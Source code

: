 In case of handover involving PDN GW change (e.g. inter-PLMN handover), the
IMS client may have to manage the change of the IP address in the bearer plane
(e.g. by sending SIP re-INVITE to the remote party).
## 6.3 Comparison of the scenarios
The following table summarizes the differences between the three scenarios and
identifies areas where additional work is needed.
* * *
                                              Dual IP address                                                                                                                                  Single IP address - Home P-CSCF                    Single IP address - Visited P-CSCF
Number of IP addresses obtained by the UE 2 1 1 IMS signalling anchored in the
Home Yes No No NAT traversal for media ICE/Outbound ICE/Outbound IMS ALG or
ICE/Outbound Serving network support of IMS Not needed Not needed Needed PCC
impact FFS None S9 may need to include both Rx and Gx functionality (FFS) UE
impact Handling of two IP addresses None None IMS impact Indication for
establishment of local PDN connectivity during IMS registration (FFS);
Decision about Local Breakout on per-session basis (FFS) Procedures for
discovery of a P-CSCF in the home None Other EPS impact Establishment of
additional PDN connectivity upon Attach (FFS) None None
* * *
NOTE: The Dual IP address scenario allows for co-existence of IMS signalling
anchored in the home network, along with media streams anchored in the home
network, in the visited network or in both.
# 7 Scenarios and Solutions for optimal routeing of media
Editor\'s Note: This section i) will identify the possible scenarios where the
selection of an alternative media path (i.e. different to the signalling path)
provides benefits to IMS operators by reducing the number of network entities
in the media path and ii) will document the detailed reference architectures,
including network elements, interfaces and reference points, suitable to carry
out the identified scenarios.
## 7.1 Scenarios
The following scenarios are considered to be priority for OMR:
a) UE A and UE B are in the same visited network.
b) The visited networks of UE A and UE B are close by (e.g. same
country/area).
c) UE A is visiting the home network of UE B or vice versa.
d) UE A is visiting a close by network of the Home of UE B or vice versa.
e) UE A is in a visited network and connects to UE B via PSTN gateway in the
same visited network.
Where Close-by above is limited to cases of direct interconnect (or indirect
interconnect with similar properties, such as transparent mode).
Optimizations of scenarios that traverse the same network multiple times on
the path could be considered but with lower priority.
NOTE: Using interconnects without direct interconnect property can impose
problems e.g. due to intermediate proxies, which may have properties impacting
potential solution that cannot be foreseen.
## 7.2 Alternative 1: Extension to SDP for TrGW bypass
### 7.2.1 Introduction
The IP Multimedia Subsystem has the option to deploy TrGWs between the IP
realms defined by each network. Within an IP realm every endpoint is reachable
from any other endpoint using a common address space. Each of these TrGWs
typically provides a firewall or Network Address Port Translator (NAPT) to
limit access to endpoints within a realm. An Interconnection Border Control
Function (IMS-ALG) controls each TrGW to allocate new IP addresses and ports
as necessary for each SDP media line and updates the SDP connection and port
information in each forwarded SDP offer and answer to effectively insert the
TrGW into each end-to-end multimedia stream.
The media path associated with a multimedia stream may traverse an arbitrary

-=-=-=-=-

▶ [Work instruction]: Look through the entries above, and wherever a line holds the word "that", copy it.

▶ [Exercise answer]:
Optimizations of scenarios that traverse the same network multiple times on
potential solution that cannot be foreseen.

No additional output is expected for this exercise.